II. Les deux plaintes

[3] Le 29 avril 2020, M. Fragomele a déposé une plainte au moyen du formulaire 16 contre M. Girard, M. Crupi, M. Heywood, Mme Marcotte et M. Pharand en vertu de l’al. 190(1)g) de la Loi. Il y a joint un mémoire exposant les circonstances à l’origine de cette plainte. Le mémoire de 35 pages comprenait un certain nombre de courriels longs entre lui et plusieurs représentants de l’agent négociateur, ainsi que ses arguments détaillés.

[4] L’alinéa 190(1)g) de la Loi porte sur les allégations de pratiques déloyales de travail au sens de l’art. 185. M. Fragomele a allégué qu’une décision des personnes nommées (qui étaient des fonctionnaires du SEI, section locale 00042) de ne pas le représenter dans un grief portant sur les exigences en matière d’éducation dans certains processus de nomination antérieurs [traduction] « […] était à la fois arbitraire et de mauvaise foi ». Il a déclaré qu’il avait pris connaissance de la pratique de l’employeur pour la première fois le 29 janvier 2020 (à noter qu’il a indiqué « 2030 » sur le formulaire de plainte, par erreur). À titre de mesure corrective, il a demandé une ordonnance pour qu’il soit représenté et qu’ils soient tenus responsables [traduction] « de toute question concernant le respect des délais ». Il a également recommandé qu’une amende de 1 000 $ soit imposée à l’AFPC (section locale 00042 du SEI) [traduction] « […] et 1 $ à chaque représentant nommé ».
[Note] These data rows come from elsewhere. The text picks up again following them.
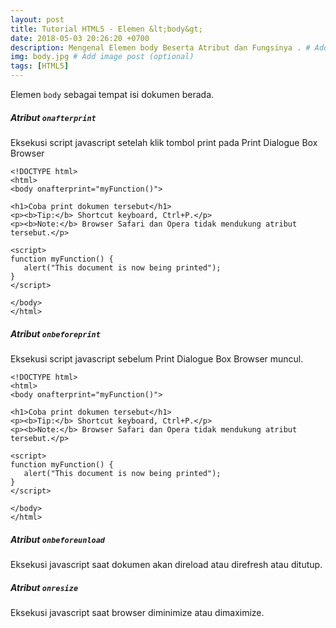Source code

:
 ```yaml
---
layout: post
title: Tutorial HTML5 - Elemen &lt;body&gt;
date: 2018-05-03 20:26:20 +0700
description: Mengenal Elemen body Beserta Atribut dan Fungsinya . # Add post description (optional)
img: body.jpg # Add image post (optional)
tags: [HTML5]
---
```

Elemen <code>body</code> sebagai tempat isi dokumen berada.

##### Atribut <code>onafterprint</code>
Eksekusi script javascript setelah klik tombol print pada Print Dialogue Box Browser

<pre>
<code data-language="html">&lt;!DOCTYPE html&gt;
&lt;html&gt;
&lt;body onafterprint="myFunction()"&gt;

&lt;h1&gt;Coba print dokumen tersebut&lt;/h1&gt;
&lt;p&gt;&lt;b&gt;Tip:&lt;/b&gt; Shortcut keyboard, Ctrl+P.&lt;/p&gt;
&lt;p&gt;&lt;b&gt;Note:&lt;/b&gt; Browser Safari dan Opera tidak mendukung atribut tersebut.&lt;/p&gt;

&lt;script&gt;
function myFunction() {
   alert("This document is now being printed");
}
&lt;/script&gt;

&lt;/body&gt;
&lt;/html&gt;</code>
</pre>

##### Atribut <code>onbeforeprint</code>
Eksekusi script javascript sebelum Print Dialogue Box Browser muncul.

<pre>
<code data-language="html">&lt;!DOCTYPE html&gt;
&lt;html&gt;
&lt;body onafterprint="myFunction()"&gt;

&lt;h1&gt;Coba print dokumen tersebut&lt;/h1&gt;
&lt;p&gt;&lt;b&gt;Tip:&lt;/b&gt; Shortcut keyboard, Ctrl+P.&lt;/p&gt;
&lt;p&gt;&lt;b&gt;Note:&lt;/b&gt; Browser Safari dan Opera tidak mendukung atribut tersebut.&lt;/p&gt;

&lt;script&gt;
function myFunction() {
   alert("This document is now being printed");
}
&lt;/script&gt;

&lt;/body&gt;
&lt;/html&gt;</code>
</pre>

##### Atribut <code>onbeforeunload</code>
Eksekusi javascript saat dokumen akan direload atau direfresh atau ditutup.

##### Atribut <code>onresize</code>
Eksekusi javascript saat browser diminimize atau dimaximize.
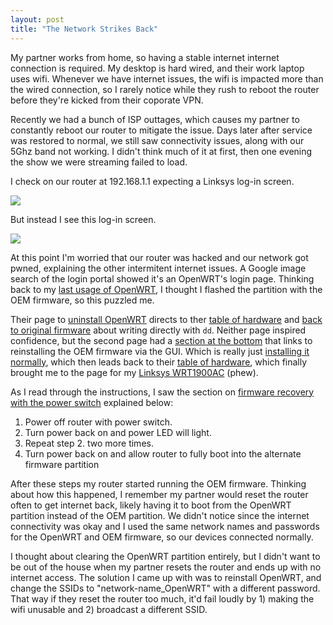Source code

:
 ```yaml
---
layout: post
title: "The Network Strikes Back"
---
```


My partner works from home, so having a stable internet internet connection is required. My desktop is hard wired, and their work laptop uses wifi. Whenever we have internet issues, the wifi is impacted more than the wired connection, so I rarely notice while they rush to reboot the router before they're kicked from their coporate VPN.

Recently we had a bunch of ISP outtages, which causes my partner to constantly reboot our router to mitigate the issue. Days later after service was restored to normal, we still saw connectivity issues, along with our 5Ghz band not working. I didn't think much of it at first, then one evening the show we were streaming failed to load.

I check on our router at 192.168.1.1 expecting a Linksys log-in screen.

![]({{site.baseurl}}/assets/2024-09-01-the-network-strikes-back/linksys-login.png)

But instead I see this log-in screen.

![]({{site.baseurl}}/assets/2024-09-01-the-network-strikes-back/openwrt-luci-login.png)

At this point I'm worried that our router was hacked and our network got pwned, explaining the other intermitent internet issues. A Google image search of the login portal showed it's an OpenWRT's login page. Thinking back to my [last usage of OpenWRT]({{site.baseurl}}/2022/04/01/no-more-networking.html), I thought I flashed the partition with the OEM firmware, so this puzzled me.

Their page to [uninstall OpenWRT](https://openwrt.org/faq/uninstall_openwrt_back_to_stock) directs to ther [table of hardware](https://openwrt.org/toh/start) and [back to original firmware](https://openwrt.org/docs/guide-user/installation/generic.uninstall) about writing directly with `dd`. Neither page inspired confidence, but the second page had a [section at the bottom](https://openwrt.org/docs/guide-user/installation/generic.uninstall#via_bootloader) that links to reinstalling the OEM firmware via the GUI. Which is really just [installing it normally](https://openwrt.org/docs/guide-user/installation/generic.flashing), which then leads back to their [table of hardware](https://openwrt.org/toh/start), which finally brought me to the page for my [Linksys WRT1900AC](https://openwrt.org/toh/linksys/wrt1900ac) (phew). 

As I read through the instructions, I saw the section on [firmware recovery with the power switch](https://openwrt.org/toh/linksys/wrt1900ac#power_switch) explained below:

1. Power off router with power switch.
2. Turn power back on and power LED will light.
3. Repeat step 2. two more times.
4. Turn power back on and allow router to fully boot into the alternate firmware partition

After these steps my router started running the OEM firmware. Thinking about how this happened, I remember my partner would reset the router often to get internet back, likely having it to boot from the OpenWRT partition instead of the OEM partition. We didn't notice since the internet connectivity was okay and I used the same network names and passwords for the OpenWRT and OEM firmware, so our devices connected normally.

I thought about clearing the OpenWRT partition entirely, but I didn't want to be out of the house when my partner resets the router and ends up with no internet access. The solution I came up with was to reinstall OpenWRT, and change the SSIDs to "network-name_OpenWRT" with a different password. That way if they reset the router too much, it'd fail loudly by 1) making the wifi unusable and 2) broadcast a different SSID.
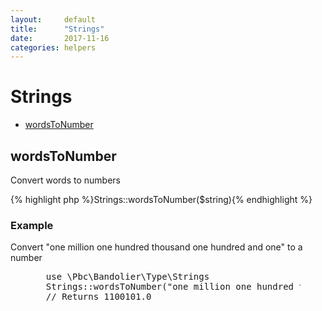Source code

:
 ```yaml
---
layout:     default
title:      "Strings"
date:       2017-11-16
categories: helpers
---
```


# Strings

* [wordsToNumber](#wordstonumber)

## wordsToNumber

Convert words to numbers

{% highlight php %}Strings::wordsToNumber($string){% endhighlight %}

### Example

Convert "one million one hundred thousand one hundred and one" to a number

<figure class="highlight">
  <pre class="prettyprint lang-php linenums">
  use \Pbc\Bandolier\Type\Strings
  Strings::wordsToNumber("one million one hundred thousand one hundred and one");
  // Returns 1100101.0</pre>
</figure>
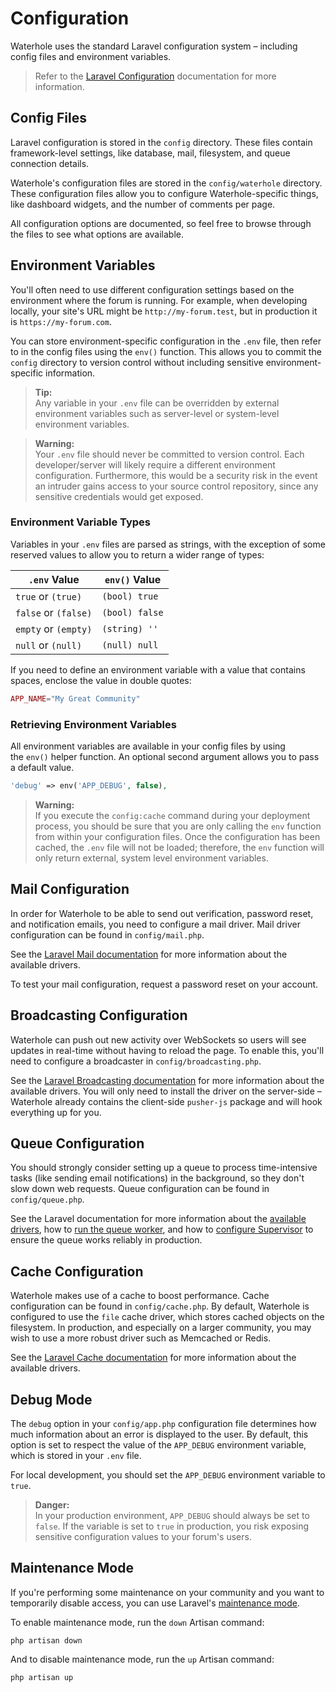 # Configuration
Waterhole uses the standard Laravel configuration system – including config files and environment variables.

> Refer to the [Laravel Configuration](https://laravel.com/docs/9.x/configuration) documentation for more information.

## Config Files
Laravel configuration is stored in the `config` directory. These files contain framework-level settings, like database, mail, filesystem, and queue connection details.

Waterhole's configuration files are stored in the `config/waterhole` directory. These configuration files allow you to configure Waterhole-specific things, like dashboard widgets, and the number of comments per page.

All configuration options are documented, so feel free to browse through the files to see what options are available.

## Environment Variables
You'll often need to use different configuration settings based on the environment where the forum is running. For example, when developing locally, your site's URL might be `http://my-forum.test`, but in production it is `https://my-forum.com`.

You can store environment-specific configuration in the `.env` file, then refer to in the config files using the `env()` function. This allows you to commit the `config` directory to version control without including sensitive environment-specific information.

> **Tip:**  
> Any variable in your `.env` file can be overridden by external environment variables such as server-level or system-level environment variables.

> **Warning:**  
> Your `.env` file should never be committed to version control. Each developer/server will likely require a different environment configuration. Furthermore, this would be a security risk in the event an intruder gains access to your source control repository, since any sensitive credentials would get exposed.

### Environment Variable Types
Variables in your `.env` files are parsed as strings, with the exception of some reserved values to allow you to return a wider range of types:

| `.env` Value         | `env()` Value  |
| -------------------- | -------------- |
| `true` or `(true)`   | `(bool) true`  |
| `false` or `(false)` | `(bool) false` |
| `empty` or `(empty)` | `(string) ''`  |
| `null` or `(null)`   | `(null) null`               |

If you need to define an environment variable with a value that contains spaces, enclose the value in double quotes:

```php
APP_NAME="My Great Community"
```

### Retrieving Environment Variables
All environment variables are available in your config files by using the `env()` helper function. An optional second argument allows you to pass a default value.

```php
'debug' => env('APP_DEBUG', false),
```

> **Warning:**  
> If you execute the `config:cache` command during your deployment process, you should be sure that you are only calling the `env` function from within your configuration files. Once the configuration has been cached, the `.env` file will not be loaded; therefore, the `env` function will only return external, system level environment variables.

## Mail Configuration
In order for Waterhole to be able to send out verification, password reset, and notification emails, you need to configure a mail driver. Mail driver configuration can be found in `config/mail.php`.

See the [Laravel Mail documentation](https://laravel.com/docs/9.x/mail#configuration) for more information about the available drivers.

To test your mail configuration, request a password reset on your account.

## Broadcasting Configuration
Waterhole can push out new activity over WebSockets so users will see updates in real-time without having to reload the page. To enable this, you'll need to configure a broadcaster in `config/broadcasting.php`.

See the [Laravel Broadcasting documentation](https://laravel.com/docs/9.x/broadcasting#supported-drivers) for more information about the available drivers. You will only need to install the driver on the server-side – Waterhole already contains the client-side `pusher-js` package and will hook everything up for you.

## Queue Configuration
You should strongly consider setting up a queue to process time-intensive tasks (like sending email notifications) in the background, so they don't slow down web requests. Queue configuration can be found in `config/queue.php`.

See the Laravel documentation for more information about the [available drivers](https://laravel.com/docs/9.x/queues#driver-prerequisites),  how to [run the queue worker](https://laravel.com/docs/9.x/queues#running-the-queue-worker), and how to [configure Supervisor](https://laravel.com/docs/9.x/queues#supervisor-configuration) to ensure the queue works reliably in production.

## Cache Configuration
Waterhole makes use of a cache to boost performance. Cache configuration can be found in `config/cache.php`. By default, Waterhole is configured to use the `file` cache driver, which stores cached objects on the filesystem. In production, and especially on a larger community, you may wish to use a more robust driver such as Memcached or Redis.

See the [Laravel Cache documentation](https://laravel.com/docs/9.x/cache#configuration) for more information about the available drivers.

## Debug Mode
The `debug` option in your `config/app.php` configuration file determines how much information about an error is displayed to the user. By default, this option is set to respect the value of the `APP_DEBUG` environment variable, which is stored in your `.env` file.

For local development, you should set the `APP_DEBUG` environment variable to `true`.

> **Danger:**  
> In your production environment, `APP_DEBUG` should always be set to `false`. If the variable is set to `true` in production, you risk exposing sensitive configuration values to your forum's users.

## Maintenance Mode
If you're performing some maintenance on your community and you want to temporarily disable access, you can use Laravel's [maintenance mode](https://laravel.com/docs/9.x/configuration#maintenance-mode).

To enable maintenance mode, run the `down` Artisan command:

```
php artisan down
```

And to disable maintenance mode, run the `up` Artisan command:

```
php artisan up
```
[5] Le 30 avril 2020, M. Fragomele a présenté un deuxième formulaire 16 de plainte, conformément à l’al. 190(1)g) de la Loi. Cette fois‑ci, les personnes nommées étaient M. Crupi et Mme Marcotte. Il a allégué que la décision de l’agent négociateur de ne pas le représenter relativement au paiement des primes de poste a été prise de mauvaise foi. Il a pris connaissance des circonstances à l’origine de cette plainte le 5 mars 2020. À titre d’information, il a déclaré qu’il avait [traduction] « présenté aux parties la façon dont l’employeur contrevenait à la convention collective », en ajoutant que les défendeurs nommés [traduction] « représentaient d’autres membres, alors que j’ai été exclu ». À titre de mesure corrective, il a demandé une ordonnance selon laquelle [traduction] « […] l’agent négociateur devrait être tenu d’annuler le grief […] ». Il a également recommandé qu’une amende de 1 000 $ soit imposée à l’AFPC (section locale 00042 du SEI) [traduction] « […] et 1 $ à chaque représentant nommé ».

III. Les faits et les arguments des parties

[6] M. Fragomele a déposé deux chronologies, les deux datées du 29 avril 2020.
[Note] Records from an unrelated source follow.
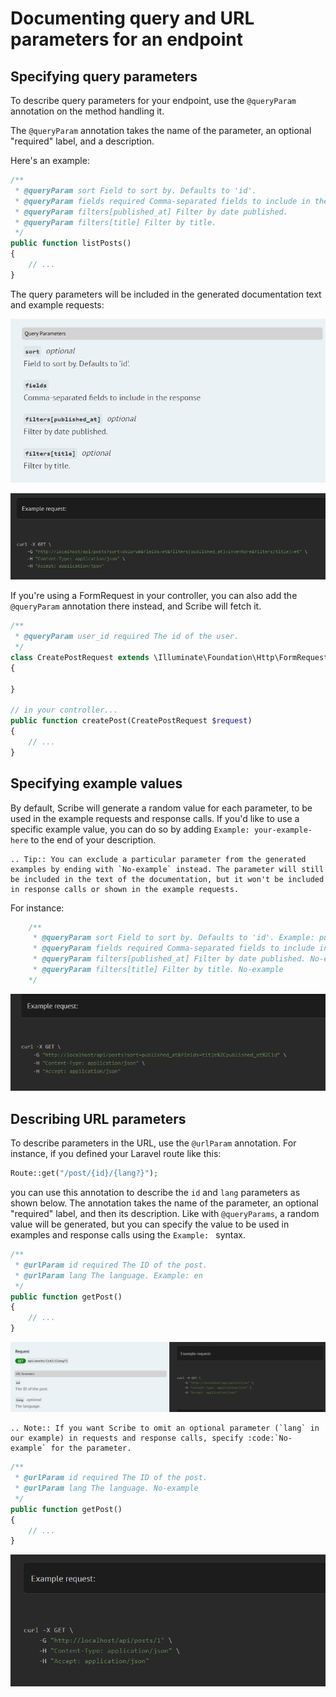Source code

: # Documenting query and URL parameters for an endpoint

## Specifying query parameters
To describe query parameters for your endpoint, use the `@queryParam` annotation on the method handling it.

The `@queryParam` annotation takes the name of the parameter, an optional "required" label, and a description.

Here's an example:

```php
/**
 * @queryParam sort Field to sort by. Defaults to 'id'.
 * @queryParam fields required Comma-separated fields to include in the response
 * @queryParam filters[published_at] Filter by date published.
 * @queryParam filters[title] Filter by title.
 */
public function listPosts()
{
    // ...
}
```

The query parameters will be included in the generated documentation text and example requests:

![](images/endpoint-queryparams-1.png)

![](images/endpoint-queryparams-2.png)


If you're using a FormRequest in your controller, you can also add the `@queryParam` annotation there instead, and Scribe will fetch it.

```php
/**
 * @queryParam user_id required The id of the user.
 */
class CreatePostRequest extends \Illuminate\Foundation\Http\FormRequest
{

}

// in your controller...
public function createPost(CreatePostRequest $request)
{
    // ...
}
```

## Specifying example values
By default, Scribe will generate a random value for each parameter, to be used in the example requests and response calls. If you'd like to use a specific example value, you can do so by adding `Example: your-example-here` to the end of your description.

```eval_rst
.. Tip:: You can exclude a particular parameter from the generated examples by ending with `No-example` instead. The parameter will still be included in the text of the documentation, but it won't be included in response calls or shown in the example requests.
```

For instance:

```php
    /**
     * @queryParam sort Field to sort by. Defaults to 'id'. Example: published_at
     * @queryParam fields required Comma-separated fields to include in the response. Example: title,published_at,id
     * @queryParam filters[published_at] Filter by date published. No-example
     * @queryParam filters[title] Filter by title. No-example
    */
```

![](images/endpoint-queryparams-3.png)

## Describing URL parameters
To describe parameters in the URL, use the `@urlParam` annotation. For instance, if you defined your Laravel route like this:

```php
Route::get("/post/{id}/{lang?}");
```

you can use this annotation to describe the `id` and `lang` parameters as shown below. The annotation takes the name of the parameter, an optional "required" label, and then its description. Like with `@queryParams`, a random value will be generated, but you can specify the value to be used in examples and response calls using the `Example: ` syntax.

```php
/**
 * @urlParam id required The ID of the post.
 * @urlParam lang The language. Example: en
 */
public function getPost()
{
    // ...
}
```

![](images/endpoint-urlparams-1.png)

```eval_rst
.. Note:: If you want Scribe to omit an optional parameter (`lang` in our example) in requests and response calls, specify :code:`No-example` for the parameter.
```

```php
/**
 * @urlParam id required The ID of the post.
 * @urlParam lang The language. No-example
 */
public function getPost()
{
    // ...
}
```

![](images/endpoint-urlparams-2.png)
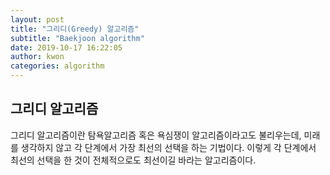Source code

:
 ```yaml
---
layout: post
title: "그리디(Greedy) 알고리즘"
subtitle: "Baekjoon algorithm"
date: 2019-10-17 16:22:05
author: kwon
categories: algorithm
---
```

## 그리디 알고리즘
그리디 알고리즘이란 탐욕알고리즘 혹은 욕심쟁이 알고리즘이라고도 불리우는데, 미래를 생각하지 않고 각 단계에서 가장 최선의 선택을 하는 기법이다. 이렇게 각 단계에서 최선의 선택을 한 것이 전체적으로도 최선이길 바라는 알고리즘이다.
[7] Dans l’une des deux, il a établi la chronologie suivante des événements, que je cite intégralement :

[Traduction]

[…]

1) Février 2019 – le plaignant a découvert que l’employeur contrevenait à plusieurs articles de la convention collective concernant les heures de travail, notamment les primes de poste et de fin de semaine. Ces renseignements ont été communiqués au président de la section locale 00042.

2) Mars 2019 – le plaignant a demandé à Cosimo Cruipi [sic], le vice‑président régional (VPR) du SEI, de faire un suivi concernant l’observation concernant la contravention. Le plaignant a été informé par le VPR qu’elle était en suspens et que le plaignant ne devait prendre aucune mesure.

3) Été 2019 – Dans une correspondance avec la section locale 00042, l’administrateur a déclaré que l’organisme national examinait la question et qu’il s’y pencherait.

4) Automne 2019 – Le plaignant a demandé un suivi auprès du président de la section locale 00042 et a été informé qu’un grief était au troisième palier en attente d’une décision.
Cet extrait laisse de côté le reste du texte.